Core agent tools are runtime tools provided by Democr.ai itself. They are not owned by a module, but modules and agents can use them by name when they build provider options or declare agent capabilities.
Core tools are registered in the same agent tool registry as module tools. This keeps tool execution uniform: the model sees a JSON-schema tool definition, the runtime executes the registered callable, and the tool result is fed back into the tool-call loop.
Both tools documented here are internal runtime tools and are registered with
user_selectable=False. They are not meant to appear as generic composer
options for end users.
core.run-skill-script¶
core.run-skill-script executes a Python script exposed by an activated skill.
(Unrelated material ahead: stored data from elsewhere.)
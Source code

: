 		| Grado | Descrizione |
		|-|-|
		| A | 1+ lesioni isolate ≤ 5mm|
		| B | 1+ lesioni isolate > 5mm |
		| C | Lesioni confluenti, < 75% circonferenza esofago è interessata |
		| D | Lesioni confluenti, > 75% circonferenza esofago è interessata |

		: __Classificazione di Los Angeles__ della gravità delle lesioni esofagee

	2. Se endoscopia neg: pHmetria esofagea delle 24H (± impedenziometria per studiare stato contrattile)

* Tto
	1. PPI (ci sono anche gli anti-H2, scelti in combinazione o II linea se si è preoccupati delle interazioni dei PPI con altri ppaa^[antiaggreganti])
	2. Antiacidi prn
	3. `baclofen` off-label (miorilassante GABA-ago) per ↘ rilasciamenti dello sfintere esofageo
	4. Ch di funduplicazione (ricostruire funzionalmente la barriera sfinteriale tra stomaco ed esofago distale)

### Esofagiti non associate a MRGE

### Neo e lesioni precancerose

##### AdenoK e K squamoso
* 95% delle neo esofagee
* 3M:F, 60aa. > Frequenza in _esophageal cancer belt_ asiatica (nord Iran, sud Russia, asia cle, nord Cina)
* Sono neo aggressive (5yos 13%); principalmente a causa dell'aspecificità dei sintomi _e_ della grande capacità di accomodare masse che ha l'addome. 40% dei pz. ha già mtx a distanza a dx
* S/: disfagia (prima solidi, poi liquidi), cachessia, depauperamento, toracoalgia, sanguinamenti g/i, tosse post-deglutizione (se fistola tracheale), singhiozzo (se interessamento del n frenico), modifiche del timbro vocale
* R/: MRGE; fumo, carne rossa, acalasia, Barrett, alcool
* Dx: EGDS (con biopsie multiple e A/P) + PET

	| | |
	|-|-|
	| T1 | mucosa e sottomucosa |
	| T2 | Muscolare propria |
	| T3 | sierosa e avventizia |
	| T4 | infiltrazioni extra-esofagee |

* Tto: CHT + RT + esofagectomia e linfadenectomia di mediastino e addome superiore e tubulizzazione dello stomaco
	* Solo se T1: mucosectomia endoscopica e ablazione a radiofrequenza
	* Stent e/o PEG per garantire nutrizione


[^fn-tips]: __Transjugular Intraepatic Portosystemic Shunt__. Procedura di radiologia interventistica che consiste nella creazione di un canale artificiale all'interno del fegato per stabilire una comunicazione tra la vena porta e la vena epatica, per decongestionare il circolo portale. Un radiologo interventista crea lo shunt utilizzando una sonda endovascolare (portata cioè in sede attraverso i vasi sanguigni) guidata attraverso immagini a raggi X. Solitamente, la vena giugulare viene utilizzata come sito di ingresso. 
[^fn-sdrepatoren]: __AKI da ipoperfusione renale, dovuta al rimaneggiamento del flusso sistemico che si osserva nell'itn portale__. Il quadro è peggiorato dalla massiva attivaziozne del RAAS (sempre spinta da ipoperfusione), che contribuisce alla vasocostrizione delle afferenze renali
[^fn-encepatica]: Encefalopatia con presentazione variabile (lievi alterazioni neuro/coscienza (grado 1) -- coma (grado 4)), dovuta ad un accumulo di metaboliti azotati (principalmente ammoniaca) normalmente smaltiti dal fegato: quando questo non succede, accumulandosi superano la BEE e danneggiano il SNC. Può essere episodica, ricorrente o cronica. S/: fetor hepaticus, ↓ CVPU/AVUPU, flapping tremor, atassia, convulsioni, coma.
Modules usually do not add this tool manually. When provider options include
skills, the AI pipeline prepares the selected skill context and can expose
core.run-skill-script when script execution is needed.
Input schema:
{
"type": "object",
"properties": {
"skill": {
"type": "string",
"description": "Fully qualified skill name."
},
"script": {
"type": "string",
"description": "Script path relative to the skill scripts directory."
},
"args": {
"type": "array",
"items": { "type": "string" },
"description": "Command line arguments for the script."
},
"timeout_seconds": {
"type": "number",
"description": "Execution timeout in seconds."
}
},
"required": ["skill", "script"]
}Use this only for scripts that are part of a registered skill and expected by that skill contract. Business persistence still belongs in actions and tools, not in hidden skill scripts.
core.ask-user¶
core.ask-user asks the current interactive user for structured input through
the runtime prompt system.
Use it when an agent cannot safely continue without a value that should come from the user. The tool opens a user-facing form, waits for the response, and returns the submitted data to the agent.
Input schema:
{
"type": "object",
"properties": {
"question": {
"type": "string",
"description": "Question shown above the form."
},
"form_model": {
"type": "array",
"description": "Flat list of form fields.",
"items": {
"type": "object",
"properties": {
"type": { "type": "string" },
"name": { "type": "string" },
"label": { "type": "string" },
"placeholder": { "type": "string" },
"options": {
"type": "array",
"items": {
"type": "object",
"properties": {
"label": { "type": "string" },
"value": {}
},
"required": ["label", "value"]
}
},
"multiple": { "type": "boolean" }
},
"required": ["type", "name"],
"additionalProperties": true
}
},
"values": {
"type": "object",
"description": "Initial form values keyed by field name."
},
"submit_label": {
"type": "string",
"description": "Submit button label."
},
"timeout_seconds": {
"type": "number",
"description": "How long to wait for the user response."
}
},
"required": ["question", "form_model"]
}The current implementation accepts a flat form_model. Do not use layout nodes
such as row, column, or nested children in the form model.
Supported field types:
| Type | Notes |
|---|---|
text, email, password |
Single-line text input. |
number, integer, int, float, decimal |
Numeric input. |
textarea |
Multi-line text. |
checkbox, check |
Boolean input. |
toggle, switch |
Boolean switch-style input. |
select |
Dropdown-style choice. Requires options. |
radio, radio_group |
Radio choice. Requires options. |
date, datetime, date_time |
Date or date-time input. |
file, attachment |
File input when supported by the client. |
audio_recorder |
Audio recording input when supported by the client. |
tags, tags_input |
Tag list input. |
editable_list |
Editable list input. |
For dropdown controls, use type: "select" with an options array. The
runtime does not accept dropdown as a form field type.
Example:
result = await module_sdk.ai.run_tool(
"core.ask-user",
arguments={
"question": "Which customer segment should be used?",
"form_model": [
{
"type": "select",
"name": "segment",
"label": "Customer segment",
"options": [
{"label": "Enterprise", "value": "enterprise"},
{"label": "SMB", "value": "smb"},
],
},
{
"type": "textarea",
"name": "notes",
"label": "Notes",
},
],
"submit_label": "Continue",
"timeout_seconds": 60,
},
context={"source": "reports.segment-selection"},
)The returned payload includes the selected action and submitted form data. If the user cancels or the prompt cannot be shown, the tool returns an error-shaped payload instead of inventing values.
Using Core Tools In Provider Options¶
Custom orchestration can pass core tool names next to module tool names:
options = {
"tools": [
"reports.search-reports",
"core.ask-user",
],
"skills": ["reports.report_context"],
"tool_max_iterations": 6,
}The runtime resolves all selected tools through the same registry. Module tools run in their module context. Core tools run in the core runtime context.